Black’s Mill Elementary School Media Specialist Ann Lott had no idea her principal had nominated her for the Office Max A Day Made Better contest until Office Max representatives arrived at the school on Wednesday with $1,200 in school supplies.
Lott was one of over 1,000 teachers across the country to be recognized by Office Max last week for their contributions to their students.
The surprise in-school ceremony was part of the office supply retailer’s campaign to eliminate teacher-funded classrooms, especially during this time of extra economic burden on school districts across the nation.
“We know that through the course of the year our teachers have great expectations and very little resources and end up spending a lot of their own money to make their classrooms good,” said Office Max of Cumming Manager Pete Braun.
According to studies conducted by the National Education Association, teachers spend nearly $1,200 out of their own pockets each year for basic classroom supplies, adding up, nationally, to about $4 billion a year.
Braun presented Lott with a bouquet of flowers and a new office chair, followed by a box filled with $1,000 worth of classroom supplies. The box of supplies included everything from paper clips, to sticky notes, in addition to a new digital camera.

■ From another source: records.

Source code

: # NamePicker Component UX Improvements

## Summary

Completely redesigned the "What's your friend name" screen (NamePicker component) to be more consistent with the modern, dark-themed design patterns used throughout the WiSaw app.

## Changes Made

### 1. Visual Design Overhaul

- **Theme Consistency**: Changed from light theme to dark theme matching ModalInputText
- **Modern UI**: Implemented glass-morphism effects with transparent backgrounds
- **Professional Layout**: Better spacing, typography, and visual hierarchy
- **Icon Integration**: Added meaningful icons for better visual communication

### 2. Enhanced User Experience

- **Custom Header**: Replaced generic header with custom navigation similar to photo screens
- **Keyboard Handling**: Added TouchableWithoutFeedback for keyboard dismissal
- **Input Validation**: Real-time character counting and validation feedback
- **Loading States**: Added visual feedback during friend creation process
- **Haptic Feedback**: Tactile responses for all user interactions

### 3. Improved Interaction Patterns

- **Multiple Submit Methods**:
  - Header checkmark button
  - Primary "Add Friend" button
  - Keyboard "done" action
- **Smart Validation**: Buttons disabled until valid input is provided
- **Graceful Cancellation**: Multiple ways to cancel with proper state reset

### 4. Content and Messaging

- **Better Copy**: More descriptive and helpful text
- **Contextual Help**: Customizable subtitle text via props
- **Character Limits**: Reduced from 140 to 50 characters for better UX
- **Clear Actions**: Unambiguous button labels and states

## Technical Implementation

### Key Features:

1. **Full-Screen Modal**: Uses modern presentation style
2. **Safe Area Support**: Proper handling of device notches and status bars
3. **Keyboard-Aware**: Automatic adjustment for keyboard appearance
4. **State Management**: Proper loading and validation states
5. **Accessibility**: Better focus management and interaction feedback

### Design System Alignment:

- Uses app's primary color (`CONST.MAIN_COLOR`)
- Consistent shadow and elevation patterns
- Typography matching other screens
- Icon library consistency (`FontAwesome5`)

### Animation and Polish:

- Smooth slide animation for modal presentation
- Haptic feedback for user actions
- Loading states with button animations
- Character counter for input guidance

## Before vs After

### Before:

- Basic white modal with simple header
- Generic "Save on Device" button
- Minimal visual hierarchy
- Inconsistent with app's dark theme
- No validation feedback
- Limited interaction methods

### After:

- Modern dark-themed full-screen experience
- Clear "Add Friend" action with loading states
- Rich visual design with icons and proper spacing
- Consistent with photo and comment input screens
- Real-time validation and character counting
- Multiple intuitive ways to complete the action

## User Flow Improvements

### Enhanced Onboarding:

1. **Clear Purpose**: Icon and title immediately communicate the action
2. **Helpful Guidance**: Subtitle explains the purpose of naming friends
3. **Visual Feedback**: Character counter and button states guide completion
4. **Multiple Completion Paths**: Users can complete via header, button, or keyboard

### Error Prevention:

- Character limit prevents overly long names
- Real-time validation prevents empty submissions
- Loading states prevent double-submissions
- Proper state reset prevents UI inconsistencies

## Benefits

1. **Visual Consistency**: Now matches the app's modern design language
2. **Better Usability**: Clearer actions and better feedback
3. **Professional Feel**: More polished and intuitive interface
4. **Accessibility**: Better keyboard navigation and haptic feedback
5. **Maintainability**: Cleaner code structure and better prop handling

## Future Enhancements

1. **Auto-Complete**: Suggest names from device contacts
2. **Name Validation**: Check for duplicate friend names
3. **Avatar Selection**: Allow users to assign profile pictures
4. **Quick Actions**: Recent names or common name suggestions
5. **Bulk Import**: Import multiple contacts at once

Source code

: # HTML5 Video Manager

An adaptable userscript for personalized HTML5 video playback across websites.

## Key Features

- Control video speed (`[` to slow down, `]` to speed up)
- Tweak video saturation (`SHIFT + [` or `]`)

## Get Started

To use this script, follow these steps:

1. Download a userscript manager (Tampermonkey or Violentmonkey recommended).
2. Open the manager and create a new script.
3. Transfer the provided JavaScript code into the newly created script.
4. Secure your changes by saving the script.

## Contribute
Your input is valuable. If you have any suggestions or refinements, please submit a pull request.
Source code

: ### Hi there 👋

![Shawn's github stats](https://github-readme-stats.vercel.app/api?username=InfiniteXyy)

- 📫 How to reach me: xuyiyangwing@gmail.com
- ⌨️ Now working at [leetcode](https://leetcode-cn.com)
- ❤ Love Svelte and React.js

Lott, who is the school’s media professional, also oversees the school’s daily news broadcast, produced by students.
“When I heard about this opportunity, I really didn’t know what would be involved,” said Black’s Mill Elementary School Principal Julia Mashburn.
Without a typical homeroom classroom, Mashburn wasn’t sure if Office Max would reject her nomination of Lott or see what is unique and different about the Black’s Mill Elementary School media center.
“This is a classroom for the whole school and I know that without Mrs. Lott’s work on the curriculum, without your foresight for technology, we couldn’t have made WBME (the school’s morning news broadcoast) become something really wonderful, not for teachers, but for you boys and girls,” Mashburn told media studies students in attendance.
“For Black’s Mill Elementary and Mrs. Lott, the media center and Dawson County to be one of the 1,000 across the country, this is an exciting event for all of us, and it couldn’t go to a more deserving person,” Mashburn said.
Lott’s husband, daughter and grandson were able to attend the awards presentation, as were the media studies students, who learn from her everyday.
“I’m really happy. I’m excited. It’s nice to be appreciated, but I don’t have to have an award like this to keep on going hard,” Lott said.